BEGIN LISTED ENTRIES

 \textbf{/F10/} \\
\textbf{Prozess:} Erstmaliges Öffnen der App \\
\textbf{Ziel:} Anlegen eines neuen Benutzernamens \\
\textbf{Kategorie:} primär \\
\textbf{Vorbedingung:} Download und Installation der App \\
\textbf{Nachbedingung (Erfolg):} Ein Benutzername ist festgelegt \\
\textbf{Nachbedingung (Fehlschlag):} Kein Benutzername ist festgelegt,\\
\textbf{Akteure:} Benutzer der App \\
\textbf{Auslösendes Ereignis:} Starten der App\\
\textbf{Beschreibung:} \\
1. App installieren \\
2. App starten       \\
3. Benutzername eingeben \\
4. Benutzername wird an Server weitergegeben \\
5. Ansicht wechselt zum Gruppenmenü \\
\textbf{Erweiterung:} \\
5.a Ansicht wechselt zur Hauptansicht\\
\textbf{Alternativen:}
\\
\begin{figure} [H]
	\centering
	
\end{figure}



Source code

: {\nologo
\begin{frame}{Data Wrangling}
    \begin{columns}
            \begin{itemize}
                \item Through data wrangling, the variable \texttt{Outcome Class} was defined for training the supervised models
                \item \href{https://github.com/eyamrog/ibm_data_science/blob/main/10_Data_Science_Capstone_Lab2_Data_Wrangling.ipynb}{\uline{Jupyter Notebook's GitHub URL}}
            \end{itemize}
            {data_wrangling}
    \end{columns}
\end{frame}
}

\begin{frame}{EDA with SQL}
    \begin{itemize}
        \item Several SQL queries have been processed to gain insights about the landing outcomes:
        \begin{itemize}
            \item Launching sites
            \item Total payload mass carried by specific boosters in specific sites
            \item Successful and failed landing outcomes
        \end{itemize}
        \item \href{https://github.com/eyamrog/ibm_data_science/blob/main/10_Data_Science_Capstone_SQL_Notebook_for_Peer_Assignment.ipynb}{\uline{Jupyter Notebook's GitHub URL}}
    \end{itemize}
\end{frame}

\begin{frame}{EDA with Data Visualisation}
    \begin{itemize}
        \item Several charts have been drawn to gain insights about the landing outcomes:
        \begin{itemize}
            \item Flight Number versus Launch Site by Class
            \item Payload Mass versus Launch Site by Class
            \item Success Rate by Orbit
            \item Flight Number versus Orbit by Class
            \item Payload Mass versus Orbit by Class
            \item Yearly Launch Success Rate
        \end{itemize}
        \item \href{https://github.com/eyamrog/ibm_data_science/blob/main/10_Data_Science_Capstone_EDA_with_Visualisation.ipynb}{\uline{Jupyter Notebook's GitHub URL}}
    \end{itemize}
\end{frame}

END LISTED ENTRIES

#### ASSIGNMENT
Retype the entries above exactly as they appear.

#### RESPONSE TO THIS TASK
 \textbf{/F10/} \\
\textbf{Prozess:} Erstmaliges Öffnen der App \\
\textbf{Ziel:} Anlegen eines neuen Benutzernamens \\
\textbf{Kategorie:} primär \\
\textbf{Vorbedingung:} Download und Installation der App \\
\textbf{Nachbedingung (Erfolg):} Ein Benutzername ist festgelegt \\
\textbf{Nachbedingung (Fehlschlag):} Kein Benutzername ist festgelegt,\\
\textbf{Akteure:} Benutzer der App \\
\textbf{Auslösendes Ereignis:} Starten der App\\
\textbf{Beschreibung:} \\
1. App installieren \\
2. App starten       \\
3. Benutzername eingeben \\
4. Benutzername wird an Server weitergegeben \\
5. Ansicht wechselt zum Gruppenmenü \\
\textbf{Erweiterung:} \\
5.a Ansicht wechselt zur Hauptansicht\\
\textbf{Alternativen:}
\\
\begin{figure} [H]
	\centering
	
\end{figure}



Source code

: {\nologo
\begin{frame}{Data Wrangling}
    \begin{columns}
            \begin{itemize}
                \item Through data wrangling, the variable \texttt{Outcome Class} was defined for training the supervised models
                \item \href{https://github.com/eyamrog/ibm_data_science/blob/main/10_Data_Science_Capstone_Lab2_Data_Wrangling.ipynb}{\uline{Jupyter Notebook's GitHub URL}}
            \end{itemize}
            {data_wrangling}
    \end{columns}
\end{frame}
}

\begin{frame}{EDA with SQL}
    \begin{itemize}
        \item Several SQL queries have been processed to gain insights about the landing outcomes:
        \begin{itemize}
            \item Launching sites
            \item Total payload mass carried by specific boosters in specific sites
            \item Successful and failed landing outcomes
        \end{itemize}
        \item \href{https://github.com/eyamrog/ibm_data_science/blob/main/10_Data_Science_Capstone_SQL_Notebook_for_Peer_Assignment.ipynb}{\uline{Jupyter Notebook's GitHub URL}}
    \end{itemize}
\end{frame}

\begin{frame}{EDA with Data Visualisation}
    \begin{itemize}
        \item Several charts have been drawn to gain insights about the landing outcomes:
        \begin{itemize}
            \item Flight Number versus Launch Site by Class
            \item Payload Mass versus Launch Site by Class
            \item Success Rate by Orbit
            \item Flight Number versus Orbit by Class
            \item Payload Mass versus Orbit by Class
            \item Yearly Launch Success Rate
        \end{itemize}
        \item \href{https://github.com/eyamrog/ibm_data_science/blob/main/10_Data_Science_Capstone_EDA_with_Visualisation.ipynb}{\uline{Jupyter Notebook's GitHub URL}}
    \end{itemize}
\end{frame}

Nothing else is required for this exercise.